Katiane sorrindo para a câmera – Créditos: Isabela Torquato
A vida dupla entre o expediente e os projetos musicais é movida pelo sonho de viver exclusivamente da música, mas é uma rotina exigente. Os sambas demandam dias e horários diferentes da agenda de Katiane. O Mafuá, por exemplo, acontece toda quinta-feira à noite; já os outros, acontecem aos finais de semana, sem contar a época de Carnaval com a Rosas de Ouro. O trabalho na empresa de veículos é o sustento dela e da filha, que ajuda mais cuidando da casa. Mesmo diante do cansaço, a artista encontra motivação na liberdade que o samba proporciona e na responsabilidade de inspirar outras mulheres negras e mães solteiras a não desistirem.
“Hoje, eu posso falar que gostaria de viver da música, sim. E, por isso, essa correria maluca. É a busca de um sonho mesmo. Eu acho que ninguém acaba vivendo, principalmente de música ou de qualquer outra profissão, se você não for atrás, se você não se dedicar. Claro que vai sobrecarregar, mas eu acho que faz parte do crescimento”, esclareceu Katiane.
A estrada do outro lado já desafinou algumas vezes. Nos empregos que já teve, Katiane enfrentou comentários sobre o cabelo black ou reações de surpresa ao verem uma mulher negra liderando rodas de samba. Além disso, um diagnóstico de hidrocefalia a afastou por quatro anos da música, forçando-a a encarar a fonofobia, o medo paralisante de sons. A artista descobriu essa condição após desmaiar no caminho do trabalho; as enxaquecas e o esgotamento por estresse eram indicadores que ela não sabia. Após um período de tratamento, ela retornou aos palcos, provando que o samba, que diz ser uma fênix, lhe oferecia renascimento e força para continuar.
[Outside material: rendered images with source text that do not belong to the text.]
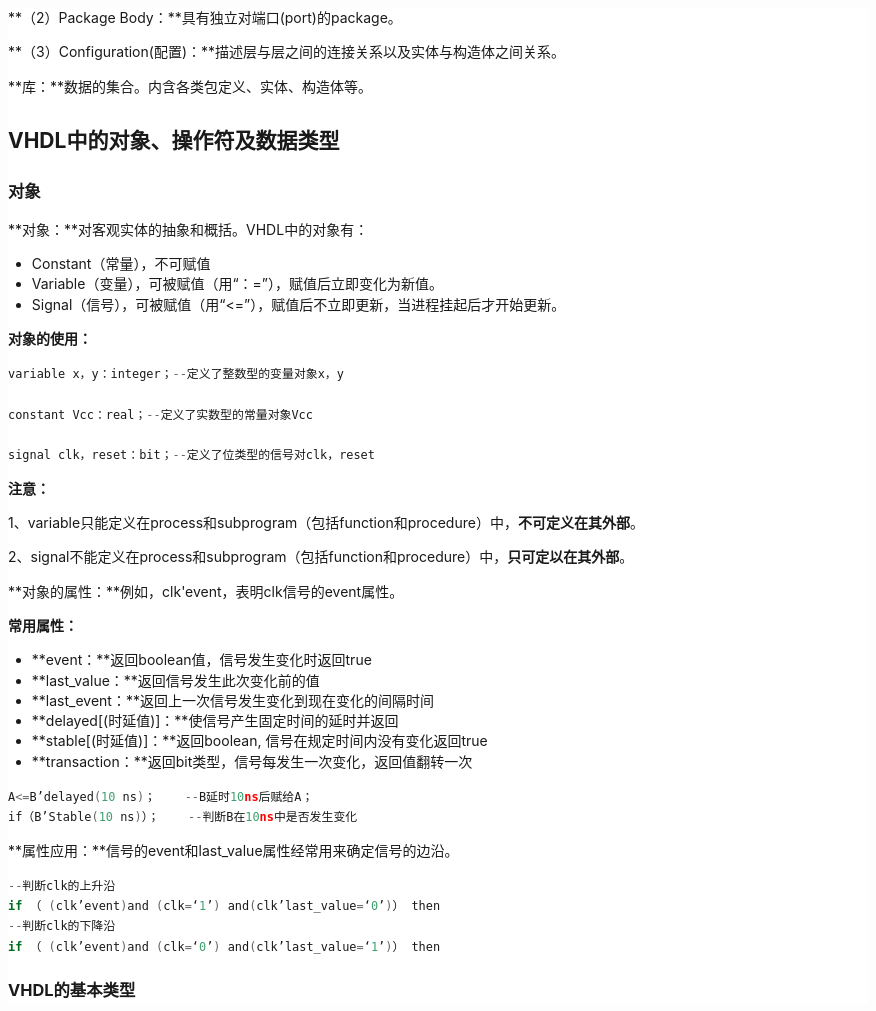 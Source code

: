 **（2）Package Body：**具有独立对端口(port)的package。

**（3）Configuration(配置)：**描述层与层之间的连接关系以及实体与构造体之间关系。

**库：**数据的集合。内含各类包定义、实体、构造体等。

## VHDL中的对象、操作符及数据类型

### 对象

**对象：**对客观实体的抽象和概括。VHDL中的对象有：

- Constant（常量），不可赋值
- Variable（变量），可被赋值（用“：=”），赋值后立即变化为新值。
- Signal（信号），可被赋值（用“<=”），赋值后不立即更新，当进程挂起后才开始更新。

**对象的使用：**

```c
variable x，y：integer；--定义了整数型的变量对象x，y

constant Vcc：real；--定义了实数型的常量对象Vcc

signal clk，reset：bit；--定义了位类型的信号对clk，reset
```

**注意：**

1、variable只能定义在process和subprogram（包括function和procedure）中，**不可定义在其外部**。

2、signal不能定义在process和subprogram（包括function和procedure）中，**只可定以在其外部**。

**对象的属性：**例如，clk'event，表明clk信号的event属性。

**常用属性：**

- **event：**返回boolean值，信号发生变化时返回true
- **last_value：**返回信号发生此次变化前的值
- **last_event：**返回上一次信号发生变化到现在变化的间隔时间
- **delayed[(时延值)]：**使信号产生固定时间的延时并返回
- **stable[(时延值)]：**返回boolean, 信号在规定时间内没有变化返回true
- **transaction：**返回bit类型，信号每发生一次变化，返回值翻转一次

```c
A<=B’delayed(10 ns)；    --B延时10ns后赋给A；
if（B’Stable(10 ns)）；    --判断B在10ns中是否发生变化
```

**属性应用：**信号的event和last_value属性经常用来确定信号的边沿。

```c
--判断clk的上升沿
if （ (clk’event)and (clk=‘1’) and(clk’last_value=‘0’)） then
--判断clk的下降沿
if （ (clk’event)and (clk=‘0’) and(clk’last_value=‘1’)） then
```

### VHDL的基本类型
Para a sambista, a música é mais do que um sonho de profissão: também é um espaço de liberdade, reconstrução e voz. Influenciada por figuras como Jovelina Pérola Negra e Clementina de Jesus, ela se inspira em mulheres que desafiaram preconceitos em um cenário predominantemente masculino. A representatividade que ela carrega em suas apresentações é resultado da luta de gerações anteriores por igualdade racial e de gênero.
A celebração da negritude não se limita a um dia, mas reverbera em sua criação, no dia a dia, ao ensinar a filha a valorizar suas raízes e lutar por um futuro. É mostrar que ela pode fazer uma faculdade, aprender novas línguas, viajar em intercâmbios e mais. É uma geração ensinando a outra. Por isso, Katiane deixa a figura feminina principal para o final:
“Tem uma senhorinha, que tem 72 anos, a Dona Tuti, que me ensinou, ao lado do meu pai, e que me ensina até hoje que não podemos ter vergonha do que a gente é e saber o que é nosso”, disse a cantora sobre o que aprendeu com a sua mãe.
O samba e o dia 20 de novembro, assim como a história de Katiane, ou das outras milhares “Katianes” que existem, resistem ao tempo e aos desafios, mostrando que a valorização da cultura e da história brasileira é um pilar essencial para a construção de uma sociedade rica — e não apenas de bens materiais ou dinheiro, mas de consciência.